In her crisp khaki uniform with navy-blue epaulettes, with a pistol tucked snugly in her hip holster and a polished leather cartridge-belt casually slung over her shoulder, Capt. Malalai Kakar cuts an imposing figure of a female supercop on the job — indoors.
But out on the sometimes mean, dusty streets of Kandahar, an unflattering, all-encompassing chaudari, or traditional robe, gets tossed over her dashing ensemble as Kakar tears through town on her next policing assignment.
Deep in Taliban terrain, in the birthplace of a regime that sent shivers down the spines of gender rights activists, in a city where women rarely emerge from their homes, Kakar is the only female cop on one of the world's most dangerous policing beats.
She does her work like a man, she says. And in a patriarchal, tribal society where the gun is often the ultimate arbiter of power, the wiry 35-year-old mother of six is conscious of her unique status as the city's only pistol-packing mama.
"I am the only woman in this city with a pistol," she tells ABCNEWS.com during a phone interview from Kandahar. "I also have a Kalashnikov. I have it not so much to attack other people, but to protect myself."

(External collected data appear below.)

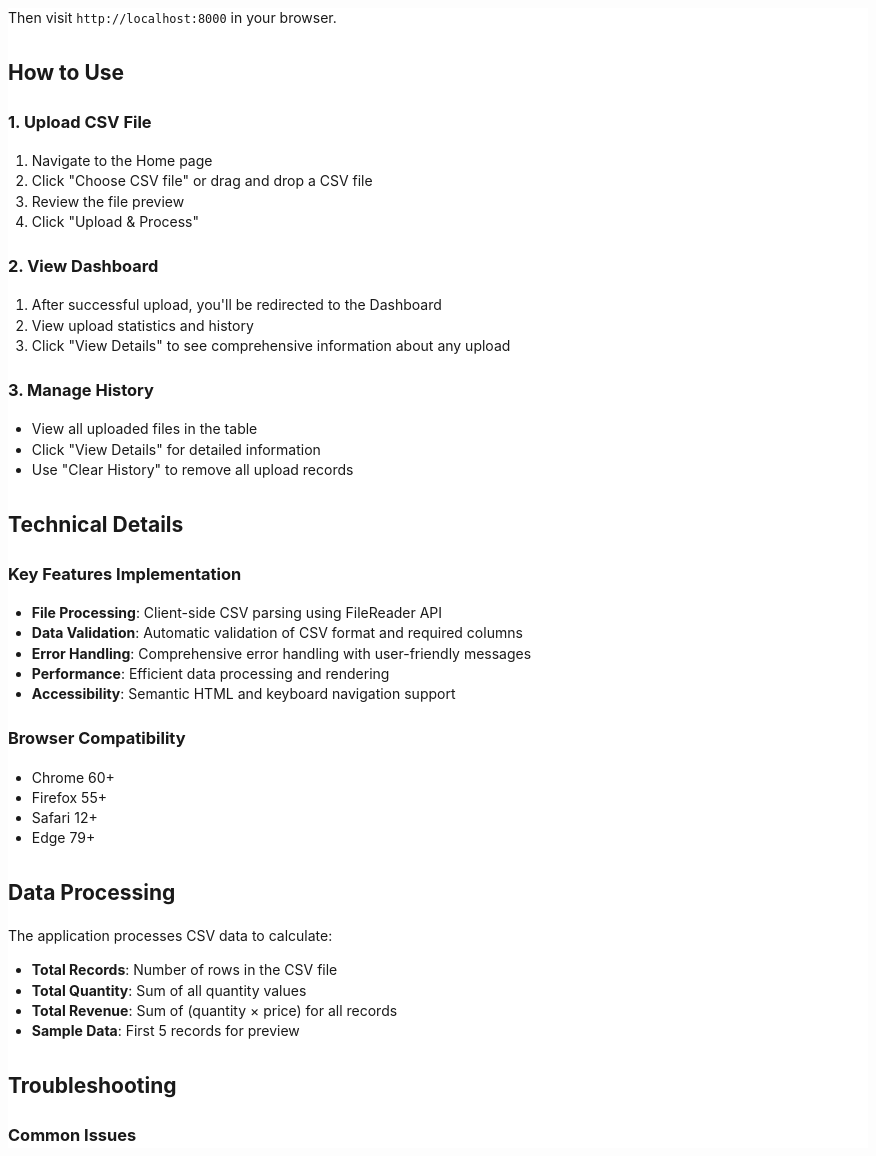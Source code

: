 Then visit `http://localhost:8000` in your browser.


## How to Use

### 1. Upload CSV File
1. Navigate to the Home page
2. Click "Choose CSV file" or drag and drop a CSV file
3. Review the file preview
4. Click "Upload & Process"

### 2. View Dashboard
1. After successful upload, you'll be redirected to the Dashboard
2. View upload statistics and history
3. Click "View Details" to see comprehensive information about any upload

### 3. Manage History
- View all uploaded files in the table
- Click "View Details" for detailed information
- Use "Clear History" to remove all upload records

## Technical Details

### Key Features Implementation
- **File Processing**: Client-side CSV parsing using FileReader API
- **Data Validation**: Automatic validation of CSV format and required columns
- **Error Handling**: Comprehensive error handling with user-friendly messages
- **Performance**: Efficient data processing and rendering
- **Accessibility**: Semantic HTML and keyboard navigation support

### Browser Compatibility
- Chrome 60+
- Firefox 55+
- Safari 12+
- Edge 79+

## Data Processing

The application processes CSV data to calculate:
- **Total Records**: Number of rows in the CSV file
- **Total Quantity**: Sum of all quantity values
- **Total Revenue**: Sum of (quantity × price) for all records
- **Sample Data**: First 5 records for preview


## Troubleshooting

### Common Issues
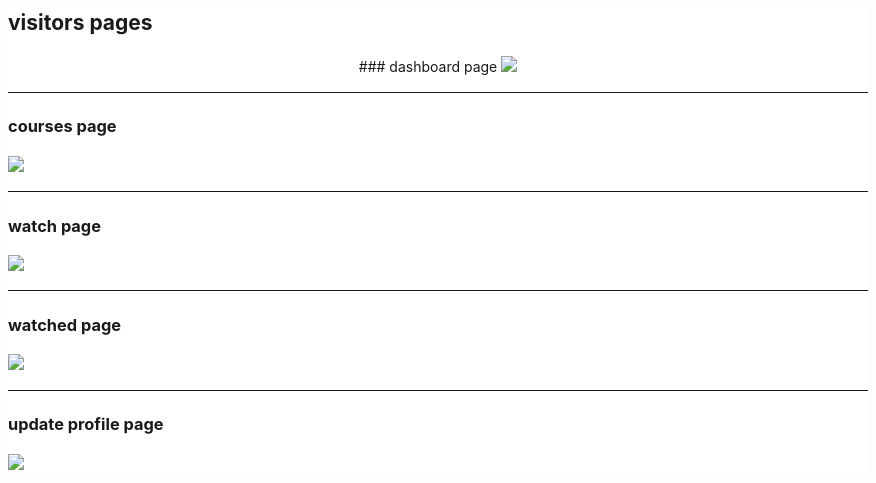 ## visitors pages
<p align="center">
  ### dashboard page
  <img src="https://github.com/driely01/VidCours/assets/41493879/1ab0ec4c-a72c-46c8-bee2-8cecfe5e0f3e" width="400" />

  ---
  ### courses page
  <img src="https://github.com/driely01/VidCours/assets/41493879/f5966ed0-a983-4d5a-b02d-61c8ab0cba7b" width="400" />

  ---
  ### watch page
  <img src="https://github.com/driely01/VidCours/assets/41493879/e3589998-e445-4182-b3e9-c75d94b7088b" width="400" />

  ---
  ### watched page
  <img src="https://github.com/driely01/VidCours/assets/41493879/80cbf329-2583-4174-af9d-3b50ad63c3c4" width="400" />

  ---
  ### update profile page
  <img src="https://github.com/driely01/VidCours/assets/41493879/8efa62e7-a7f0-454b-bb1c-712fd50a387a" width="400" />
</p>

Almost two years since the fall of the Taliban, the security situation in and around the southern Afghan city of Kandahar has been steadily deteriorating.
Girls' schools and moderate mullahs considered loyal to the government in Kabul have increasingly come under attack in recent months, and aid agencies in the area have been periodically forced to shut down their operations due to mounting assaults.
As the war in Iraq dominates international attention, experts say the war on terror in Central Asia is being exacerbated by Taliban regroupings in southern Afghanistan and across the Pakistan border.
Since late August, five American soldiers have been killed in heavy fighting in the southern provinces. And of the 300 people killed during this period — including civilians, aid workers and militants — the Afghan military and police force have borne the brunt of the recent assaults with ambushes and raids racking up a steady, deadly toll.
From her sparsely furnished office in Kandahar, Kakar can rattle off a list of colleagues killed in recent ambushes and police raids, and she's keenly aware of the hazards of her job.
"The Taliban and the terrorists have sworn to attack us, so of course it's very dangerous — we always have to watch our backs," she says in her native Pashtu. "But until now, I have not been threatened — thank God. And I'm careful, but not afraid. I'm a strong woman and I want to serve my country."
These are make-or-break times for Afghans who have suffered decades of war and instability ever since the 1979 Soviet invasion sparked a CIA-funded resistance movement that gradually unraveled the state and turned it into a drug and terrorist haven.
After 11 months of work and much deliberation by a 33-member Constitutional Commission, a draft constitution is scheduled to be released later this week. The new constitution will then be debated and ratified by a 500-strong loya jirga, or general assembly, in December. If all goes well, general elections will be held in June 2004.